T-Mobile's policies over the past couple of years have really made me want to become a customer. Plans that are actually reasonably priced, explicitly calling out handset subsidies and making them optional, and now this. I just wish their network was a little better!
I just switched in April after hating life with AT&T and deciding to put my money where my mouth was.
In cities - their coverage is VERY good. Countryside & cross country road trips are where they fall off the map, but I've been very happy paying $80 for unlimited call/text/data + No B.S.
T-Mobile is way behind in terms of users & they know it - which means they're making strong plays against the competition. Makes me want to bet on them for no other reason than to force the other carriers to step up their game.
Your report matches my impression of their coverage. I head out of the city just often enough to go with a carrier that has better coverage. I've thought about getting some cheap plan on a better carrier for those occasions, but it's not quite worth the trouble. They're so close!
Worth noting - as part of the fall out with the AT&T deal - they got a ton of bandwidth from AT&T and they're putting it to good use across their spectrum. Not quite on par with AT&T/Verizon - but getting there!
Ive had tmobile for the past 4 years, across 4 different smart phones.I can honestly say that i don't have any bad experiences with them. I find their network fast and reliable, and I don't live in a big city. I'm amazed they aren't more populatlr given how cheap and reliable ive found them to be.
I'm always worried that someone at T-Mobile will notice that plan, say "whoa, how did that get there?", and delete it. It's just so much cheaper than everything else on the market.

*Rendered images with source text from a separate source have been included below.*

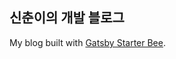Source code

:## 신춘이의 개발 블로그 
My blog built with [Gatsby Starter Bee](https://github.com/JaeYeopHan/gatsby-starter-bee).
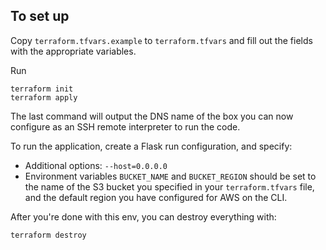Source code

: To set up
---------

Copy `terraform.tfvars.example` to `terraform.tfvars` and fill out the 
fields with the appropriate variables. 

Run

    terraform init
    terraform apply
    
The last command will output the DNS name of the box you can now configure
as an SSH remote interpreter to run the code.

To run the application, create a Flask run configuration, and specify:

- Additional options: `--host=0.0.0.0`
- Environment variables `BUCKET_NAME` and `BUCKET_REGION` should be set
  to the name of the S3 bucket you specified in your `terraform.tfvars`
  file, and the default region you have configured for AWS on the CLI.

After you're done with this env, you can destroy everything with:

    terraform destroy
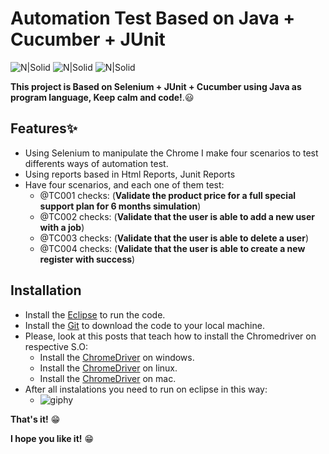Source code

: # Automation Test Based on Java + Cucumber + JUnit

![N|Solid](https://fullstacker.dev/wp-content/uploads/2019/05/cucumberjs.png)
![N|Solid](https://seeklogo.com/images/J/java-powered-logo-968C4BB7C8-seeklogo.com.png)
![N|Solid](https://store.modelio.org/images/logos/logo_junit.png)

**This project is  Based on Selenium + JUnit + Cucumber using Java as program language, Keep calm and code!**.😃

## Features✨

- Using Selenium to manipulate the Chrome I make four scenarios to test differents ways of automation test.
- Using reports based in Html Reports, Junit Reports
- Have four scenarios, and each one of them test:
    - @TC001 checks:
    (**Validate the product price for a full special support plan for 6 months simulation**)
    - @TC002 checks:
    (**Validate that the user is able to add a new user with a job**)
    - @TC003 checks:
    (**Validate that the user is able to delete a user**)
    - @TC004 checks:
    (**Validate that the user is able to create a new register with success**)

## Installation

- Install the [Eclipse](https://www.eclipse.org/downloads/) to run the code.
- Install the [Git](https://git-scm.com/book/en/v2/Getting-Started-Installing-Git) to download the code to your local machine.
- Please, look at this posts that teach how to install the Chromedriver on respective S.O:
    - Install the [ChromeDriver](https://www.kenst.com/2019/02/installing-chromedriver-on-windows/) on windows.
    - Install the [ChromeDriver](https://towardsdatascience.com/how-to-setup-selenium-on-a-linux-vm-cd19ee47d922) on linux.
    - Install the [ChromeDriver](https://www.kenst.com/2015/03/installing-chromedriver-on-mac-osx/) on mac.
- After all instalations you need to run on eclipse in this way:
    - ![giphy](https://media.giphy.com/media/bgpUhOiFc1XE64fP3l/giphy.gif)

**That's it!** 😁

**I hope you like it!** 😁
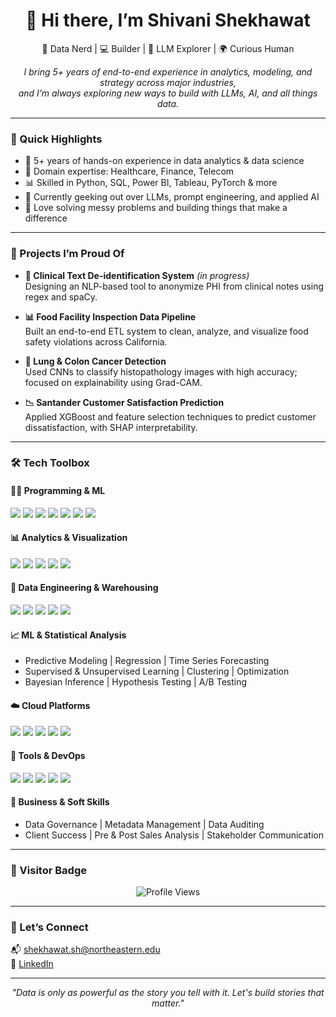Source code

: <!-- 🔥 Banner GIF (you can swap this out anytime) -->
<!--<p align="center">-->
  <!--<img src ="https://media1.giphy.com/media/v1.Y2lkPTc5MGI3NjExMWxkeDYwNDJqaXJkeHJxa3FxdHVqa3JkN3hmZjdrdXhnN2Z6ZjQ3MSZlcD12MV9pbnRlcm5hbF9naWZfYnlfaWQmY3Q9Zw/MjNqzWt0sXWZw5okrF/giphy.gif"/>-->
<!--</p>-->

<h1 align="center">👋 Hi there, I’m Shivani Shekhawat</h1>
<p align="center">
  🧠 Data Nerd | 💻 Builder | 🤖 LLM Explorer | 🌍 Curious Human  
</p>

<p align="center">
  <em>I bring 5+ years of end-to-end experience in analytics, modeling, and strategy across major industries,</em><br/>
  <em>and I’m always exploring new ways to build with LLMs, AI, and all things data.</em>
</p>

---

### 🧩 Quick Highlights

- 💼 5+ years of hands-on experience in data analytics & data science  
- 🏥 Domain expertise: Healthcare, Finance, Telecom  
- 📊 Skilled in Python, SQL, Power BI, Tableau, PyTorch & more  
- 🤖 Currently geeking out over LLMs, prompt engineering, and applied AI  
- 🚀 Love solving messy problems and building things that make a difference  

---

### 🧠 Projects I’m Proud Of

- **🏥 Clinical Text De-identification System** *(in progress)*  
  Designing an NLP-based tool to anonymize PHI from clinical notes using regex and spaCy.

- **📊 Food Facility Inspection Data Pipeline**  
  Built an end-to-end ETL system to clean, analyze, and visualize food safety violations across California.

- **🧬 Lung & Colon Cancer Detection**  
  Used CNNs to classify histopathology images with high accuracy; focused on explainability using Grad-CAM.

- **📉 Santander Customer Satisfaction Prediction**  
  Applied XGBoost and feature selection techniques to predict customer dissatisfaction, with SHAP interpretability.

---

### 🛠️ Tech Toolbox

#### 👩‍💻 Programming & ML
<p>
  <img src="https://img.shields.io/badge/Python-3776AB?style=for-the-badge&logo=python&logoColor=white"/>
  <img src="https://img.shields.io/badge/NumPy-013243?style=for-the-badge&logo=numpy&logoColor=white"/>
  <img src="https://img.shields.io/badge/Pandas-150458?style=for-the-badge&logo=pandas&logoColor=white"/>
  <img src="https://img.shields.io/badge/Scikit--learn-F7931E?style=for-the-badge&logo=scikit-learn&logoColor=white"/>
  <img src="https://img.shields.io/badge/PyTorch-EE4C2C?style=for-the-badge&logo=pytorch&logoColor=white"/>
  <img src="https://img.shields.io/badge/TensorFlow-FF6F00?style=for-the-badge&logo=tensorflow&logoColor=white"/>
  <img src="https://img.shields.io/badge/SQL-025E8C?style=for-the-badge&logo=postgresql&logoColor=white"/>
</p>

#### 📊 Analytics & Visualization
<p>
  <img src="https://img.shields.io/badge/PowerBI-F2C811?style=for-the-badge&logo=powerbi&logoColor=black"/>
  <img src="https://img.shields.io/badge/Tableau-E97627?style=for-the-badge&logo=tableau&logoColor=white"/>
  <img src="https://img.shields.io/badge/QlikView-009639?style=for-the-badge&logo=qlik&logoColor=white"/>
  <img src="https://img.shields.io/badge/Matplotlib-11557C?style=for-the-badge&logo=plotly&logoColor=white"/>
  <img src="https://img.shields.io/badge/Seaborn-7F7F7F?style=for-the-badge&logo=python&logoColor=white"/>
</p>

#### 🧱 Data Engineering & Warehousing
<p>
  <img src="https://img.shields.io/badge/Snowflake-56B9EB?style=for-the-badge&logo=snowflake&logoColor=white"/>
  <img src="https://img.shields.io/badge/Databricks-FF3621?style=for-the-badge&logo=databricks&logoColor=white"/>
  <img src="https://img.shields.io/badge/dbt-FF694B?style=for-the-badge&logo=dbt&logoColor=white"/>
  <img src="https://img.shields.io/badge/ETL%20Pipelines-5A5A5A?style=for-the-badge&logo=dataiku&logoColor=white"/>
  <img src="https://img.shields.io/badge/Dimensional%20Modeling-2E8B57?style=for-the-badge&logo=amazon-dynamodb&logoColor=white"/>
</p>

#### 📈 ML & Statistical Analysis
- Predictive Modeling | Regression | Time Series Forecasting  
- Supervised & Unsupervised Learning | Clustering | Optimization  
- Bayesian Inference | Hypothesis Testing | A/B Testing  

#### ☁️ Cloud Platforms
<p>
  <img src="https://img.shields.io/badge/AWS-232F3E?style=for-the-badge&logo=amazonaws&logoColor=white"/>
  <img src="https://img.shields.io/badge/Athena-FF9900?style=for-the-badge&logo=amazon-aws&logoColor=white"/>
  <img src="https://img.shields.io/badge/Redshift-4053D6?style=for-the-badge&logo=amazon-redshift&logoColor=white"/>
  <img src="https://img.shields.io/badge/S3-569A31?style=for-the-badge&logo=amazon-s3&logoColor=white"/>
  <img src="https://img.shields.io/badge/Azure-0078D4?style=for-the-badge&logo=microsoftazure&logoColor=white"/>
</p>

#### 🧰 Tools & DevOps
<p>
  <img src="https://img.shields.io/badge/Docker-2496ED?style=for-the-badge&logo=docker&logoColor=white"/>
  <img src="https://img.shields.io/badge/GitHub-181717?style=for-the-badge&logo=github&logoColor=white"/>
  <img src="https://img.shields.io/badge/Jira-0052CC?style=for-the-badge&logo=jira&logoColor=white"/>
  <img src="https://img.shields.io/badge/Agile-6DB33F?style=for-the-badge&logo=agile&logoColor=white"/>
  <img src="https://img.shields.io/badge/Microsoft%20Office-D83B01?style=for-the-badge&logo=microsoft-office&logoColor=white"/>
</p>

#### 💼 Business & Soft Skills
- Data Governance | Metadata Management | Data Auditing  
- Client Success | Pre & Post Sales Analysis | Stakeholder Communication  

<!--
---

### 📈 GitHub Stats

<p align="center">
  <img src="https://github-readme-streak-stats.herokuapp.com?user=shivani-shekhawat&theme=tokyonight" alt="GitHub Streak"/>
</p>

<p align="center">
  <img src="https://github-readme-stats.vercel.app/api?username=shivani-shekhawat&show_icons=true&theme=tokyonight" alt="GitHub Stats"/>
</p>
-->
---

### 👀 Visitor Badge

<p align="center">
  <img src="https://komarev.com/ghpvc/?username=shivani-shekhawat&color=blue&style=flat-square" alt="Profile Views"/>
</p>

---

### 🤝 Let’s Connect

📬 [shekhawat.sh@northeastern.edu](mailto:shekhawat.sh@northeastern.edu)  
🔗 [LinkedIn](https://www.linkedin.com/in/shivanishekhawat/)

---

<p align="center">
  <em>"Data is only as powerful as the story you tell with it. Let's build stories that matter."</em>
</p>
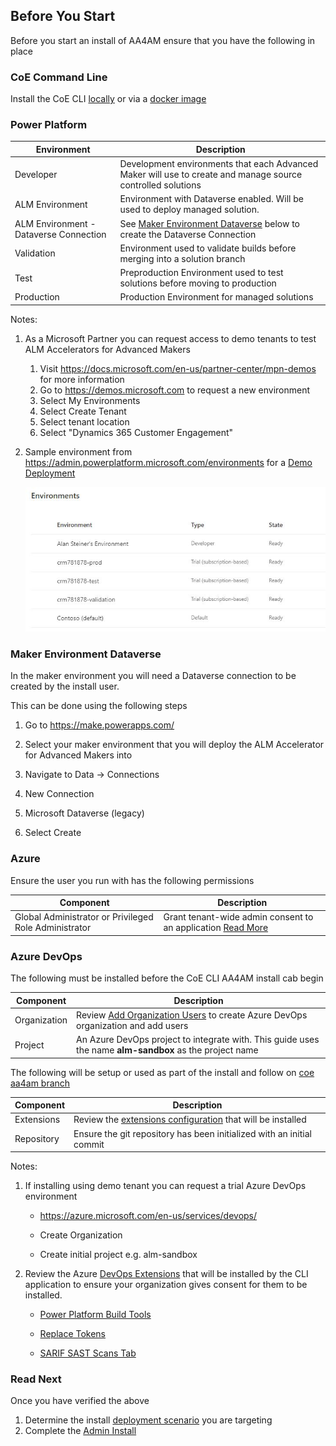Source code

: ## Before You Start

Before you start an install of AA4AM ensure that you have the following in place

### CoE Command Line

Install the CoE CLI [locally](../install.md#local-install) or via a [docker image](../install.md#docker-install)

### Power Platform

Environment | Description
----------- | -------------
Developer | Development environments that each Advanced Maker will use to create and manage source controlled solutions
ALM Environment | Environment with Dataverse enabled. Will be used to deploy managed solution.
ALM Environment - Dataverse Connection | See [Maker Environment Dataverse](#maker-environment-dataverse) below to create the Dataverse Connection
Validation | Environment used to validate builds before merging into a solution branch              |
Test | Preproduction Environment used to test solutions before moving to production          |
Production | Production Environment for managed solutions                                          |

Notes:

1. As a Microsoft Partner you can request access to demo tenants to test ALM Accelerators for Advanced Makers
   1) Visit https://docs.microsoft.com/en-us/partner-center/mpn-demos for more information
   2) Go to https://demos.microsoft.com to request a new environment
   3) Select My Environments
   4) Select Create Tenant
   5) Select tenant location
   6) Select "Dynamics 365 Customer Engagement"
2. Sample environment from https://admin.powerplatform.microsoft.com/environments for a [Demo Deployment](./scenarios/tenant-deployments.md#demonstration-deployment)

   ![Environments](../images/environments.jpg)

### Maker Environment Dataverse

In the maker environment you will need a Dataverse connection to be created by the install user.

This can be done using the following steps
1. Go to https://make.powerapps.com/

2. Select your maker environment that you will deploy the ALM Accelerator for Advanced Makers into

3. Navigate to Data -> Connections

4. New Connection

5. Microsoft Dataverse (legacy)

6. Select Create

### Azure

Ensure the user you run with has the following permissions

Component | Description
--------- | ----------
Global Administrator or Privileged Role Administrator|Grant tenant-wide admin consent to an application [Read More](https://docs.microsoft.com/en-us/azure/active-directory/manage-apps/grant-admin-consent)

### Azure DevOps

The following must be installed before the CoE CLI AA4AM install cab begin

Component | Description
--------- | ----------
Organization | Review [Add Organization Users](https://docs.microsoft.com/en-us/azure/devops/organizations/accounts/add-organization-users?view=azure-devops) to create Azure DevOps organization and add users 
Project | An Azure DevOps project to integrate with. This guide uses the name **alm-sandbox** as the project name

The following will be setup or used as part of the install and follow on [coe aa4am branch](../help/aa4am/branch.md)

Component | Description
--------- | ----------
Extensions | Review the [extensions configuration](../../config/AzureDevOpsExtensionsDetails.json) that will be installed
Repository | Ensure the git repository has been initialized with an initial commit

Notes:
1. If installing using demo tenant you can request a trial Azure DevOps environment
   - https://azure.microsoft.com/en-us/services/devops/

   - Create Organization

   - Create initial project e.g. alm-sandbox

2. Review the Azure [DevOps Extensions](../../config/AzureDevOpsExtensionsDetails.json) that will be installed by the CLI application to ensure your organization gives consent for them to be installed. 
   - [Power Platform Build Tools](https://marketplace.visualstudio.com/items?itemName=microsoft-IsvExpTools.PowerPlatform-BuildTools)

   - [Replace Tokens](https://marketplace.visualstudio.com/items?itemName=qetza.replacetokens)
  
   - [SARIF SAST Scans Tab](https://marketplace.visualstudio.com/items?itemName=sariftools.scans)

### Read Next

Once you have verified the above

1. Determine the install [deployment scenario](./scenarios/readme.md) you are targeting
2. Complete the [Admin Install](./admin-install.md)
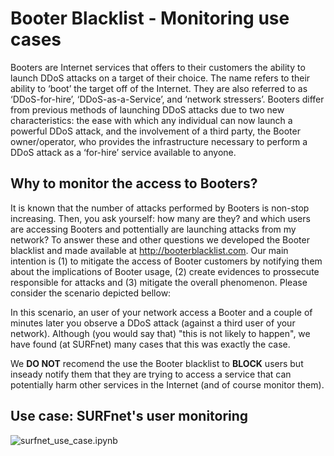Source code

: # Booter Blacklist - Monitoring use cases
Booters are Internet services that offers to their customers the ability to launch DDoS attacks on a target of their choice. The name refers to their ability to ‘boot’ the target off of the Internet. They are also referred to as ‘DDoS-for-hire’, ‘DDoS-as-a-Service’, and ‘network stressers’. Booters differ from previous methods of launching DDoS attacks due to two new characteristics: the ease with which any individual can now launch a powerful DDoS attack, and the involvement of a third party, the Booter owner/operator, who provides the infrastructure necessary to perform a DDoS attack as a ‘for-hire’ service available to anyone.

## Why to monitor the access to Booters?
It is known that the number of attacks performed by Booters is non-stop increasing. Then, you ask yourself: how many are they? and which users are accessing Booters and pottentially are launching attacks from my network? To answer these and other questions we developed the Booter blacklist and made available at http://booterblacklist.com. Our main intention is (1) to mitigate the access of Booter customers by notifying them about the implications of Booter usage, (2) create evidences to prossecute responsible for attacks and (3) mitigate the overall phenomenon. Please consider the scenario depicted bellow: 


In this scenario, an user of your network access a Booter and a couple of minutes later you observe a DDoS attack (against a third user of your network). Although (you would say that) "this is not likely to happen", we have found (at SURFnet) many cases that this was exactly the case.

We **DO NOT** recomend the use the Booter blacklist to **BLOCK** users but inseady notify them that they are trying to access a service that can potentially harm other services in the Internet (and of course monitor them). 

## Use case: SURFnet's user monitoring
![surfnet_use_case.ipynb](https://github.com/jjsantanna/booterblacklist_use_cases/blob/master/surfnet/surfnet_case_analysis.ipynb)
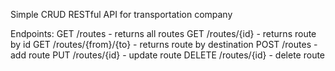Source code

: Simple CRUD RESTful API for transportation company

Endpoints:
    GET /routes - returns all routes
    GET /routes/{id} - returns route by id
    GET /routes/{from}/{to} - returns route by destination
    POST /routes - add route
    PUT /routes/{id} - update route
    DELETE /routes/{id} - delete route
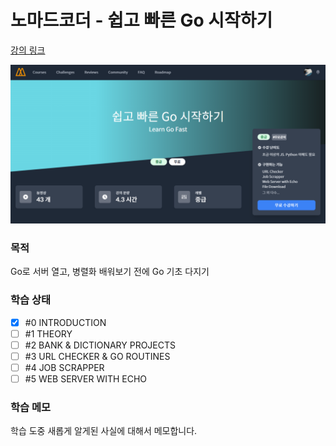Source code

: # 노마드코더 - 쉽고 빠른 Go 시작하기

[강의 링크](https://nomadcoders.co/go-for-beginners)

![1671546491620](image/readme/1671546491620.png)

### 목적

Go로 서버 열고, 병렬화 배워보기 전에 Go 기초 다지기

### 학습 상태

- [X] #0 INTRODUCTION
- [ ] #1 THEORY
- [ ] #2 BANK & DICTIONARY PROJECTS
- [ ] #3 URL CHECKER & GO ROUTINES
- [ ] #4 JOB SCRAPPER
- [ ] #5 WEB SERVER WITH ECHO

### 학습 메모

학습 도중 새롭게 알게된 사실에 대해서 메모합니다.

The plan can only be deliberate, egregious price discrimination. I found out about it because T-Mobile was heavily advertising it on their website. So I tried to sign up. You can't do that; you have to either order a SIM card from them (which is free), or get one from Walmart. I tried to get a SIM card from the local T-Mobile store. They don't sell those. I ordered a SIM card online and had to wait a week. When it arrived, I activated it on (surprise!) the T-Mobile website. I guess you can do that after all.
Note that in ordering the SIM card I did not indicate that I wanted any particular plan. The $30 plan just "happened" to be available for that card.
Was I willing to wait for one week in order to lower the bill for a large recurring cost by 40%? Yes. But T-Mobile seems to be gambling that most people aren't.
Actually SIMs aren't free, they're normally $10. You can sometimes find them for $1 if you look around hard enough [1].
I've been using this plan for about a month or so and coverage has indeed been a little spotty in my area but it's good enough for my needs. If you do want to try it out here's a tip port your number: do NOT do select the option to port during the online activation process. Sign up and activate your SIM FIRST and then call in to initiate a number port request. Once you've activated and signed up for the $30 plan with a port request, there's no way to get a temporary number while waiting for the port request to complete.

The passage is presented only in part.